Guān xi roughly means ‘relationship’ or ‘connection.’ In a business or professional context, developing your guān xi can be translated as ‘networking,’ and takes place outside of the workplace, during dinner banquets or tea. Good guān xi with the right people can open doors and is a mutually beneficial relationship that results in the exchange of favors. However, it’s a subtle concept and should not be thought of as strictly transactional or as a type of bribery.
Màn zǒu literally means ‘walk slowly,’ and it’s a polite phrase used when an elder takes their leave, or when a guest or loved one leaves your house. It’s hard to explain why you would want someone to walk slowly, but it comes with connotations such as ‘please take it easy’ or ‘have a pleasant journey.’
This verb can be translated as ‘to wrongly accuse,’ ‘to treat unfairly’ or simply ‘to wrong’ someone. If someone mistakenly believes that you intended to hurt them, when in fact you were trying to help, you may feel that you’ve been subjected to yuān wang – in other words, unjustly judged.

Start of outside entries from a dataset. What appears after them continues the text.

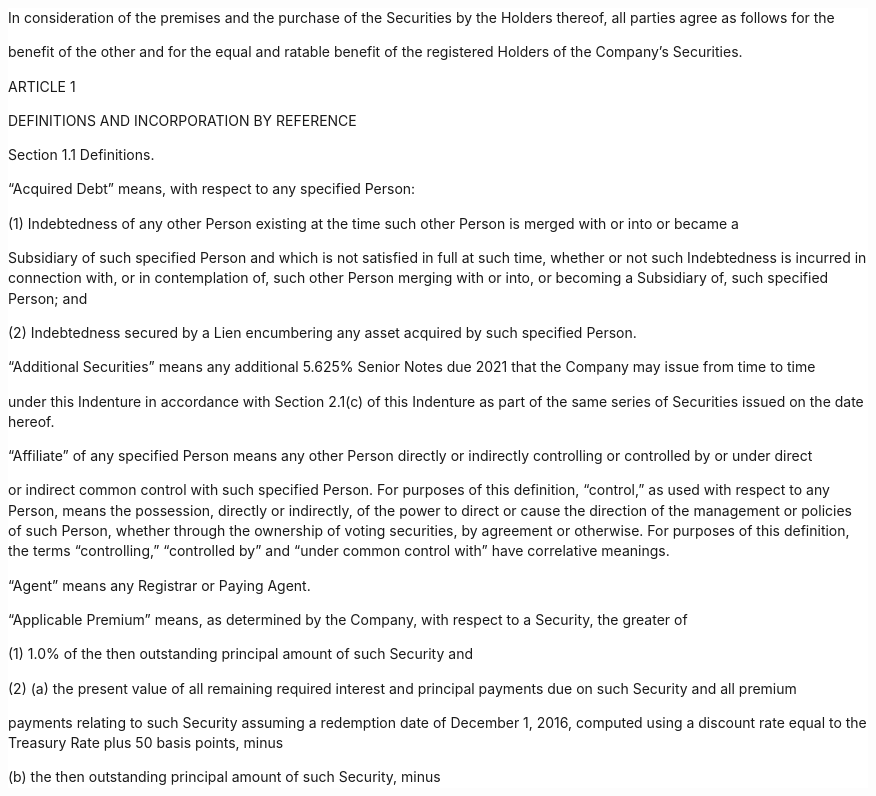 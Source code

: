 In consideration of the premises and the purchase of the Securities by the Holders thereof, all parties agree as follows for the

benefit of the other and for the equal and ratable benefit of the registered Holders of the Company’s Securities.

ARTICLE 1

DEFINITIONS AND INCORPORATION BY REFERENCE

Section 1.1 Definitions.

“Acquired Debt” means, with respect to any specified Person:

(1) Indebtedness of any other Person existing at the time such other Person is merged with or into or became a

Subsidiary of such specified Person and which is not satisfied in full at such time, whether or not such Indebtedness is
incurred in connection with, or in contemplation of, such other Person merging with or into, or becoming a Subsidiary of,
such specified Person; and

(2) Indebtedness secured by a Lien encumbering any asset acquired by such specified Person.

“Additional Securities” means any additional 5.625% Senior Notes due 2021 that the Company may issue from time to time

under this Indenture in accordance with Section 2.1(c) of this Indenture as part of the same series of Securities issued on the date
hereof.

“Affiliate” of any specified Person means any other Person directly or indirectly controlling or controlled by or under direct

or indirect common control with such specified Person. For purposes of this definition, “control,” as used with respect to any
Person, means the possession, directly or indirectly, of the power to direct or cause the direction of the management or policies of
such Person, whether through the ownership of voting securities, by agreement or otherwise. For purposes of this definition, the
terms “controlling,” “controlled by” and “under common control with” have correlative meanings.

“Agent” means any Registrar or Paying Agent.

“Applicable Premium” means, as determined by the Company, with respect to a Security, the greater of

(1) 1.0% of the then outstanding principal amount of such Security and

(2) (a) the present value of all remaining required interest and principal payments due on such Security and all premium

payments relating to such Security assuming a redemption date of December 1, 2016, computed using a discount rate equal to
the Treasury Rate plus 50 basis points, minus

(b) the then outstanding principal amount of such Security, minus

This is a polite way to address blue-collar workers, such as taxi drivers, mechanics, repairmen, barbers, carpenters and more. It’s a term of respect for someone who is a master of their craft. Note that shī fu (師父), which means something like ‘master,’ is pronounced the same way but written differently. The second term is used for martial arts instructors, as well as spiritual figures such as monks or nuns.
In most cases, xiāng means ‘fragrant.’ However, when applied to food, it refers to something that can’t be concisely described in English. Something that is xiāng has an intense, often meaty aroma that gets your mouth watering.
Literally meaning ‘add oil’ or ‘add fuel,’ this expression is used to cheer someone on. Depending on the context, it means something like ‘Go!’ or ‘Do your best!’ or ‘Keep going!’
There’s tīng, ‘to listen,’ and then there’s qīng tīng, ‘to listen attentively and/or respectfully.’ It’s an elevated mode that highlights one’s alertness and courtesy.
Meaning ‘obedience’ or ‘filial piety,’ this is a virtue that stems from Confucian thought. Someone who is xiào shùn is dutiful, respectful and takes care of their parents in their old age.
Variously translated as ‘gentleman,’ ‘nobleman,’ ‘scholar’ or ‘virtuous person,’ a jūn zǐ is a rather old-fashioned concept that describes someone who is not just a man of honor and virtue, but also a scholar and intellectual. In Confucianism, the term jūn zǐ is used to describe an ideal man.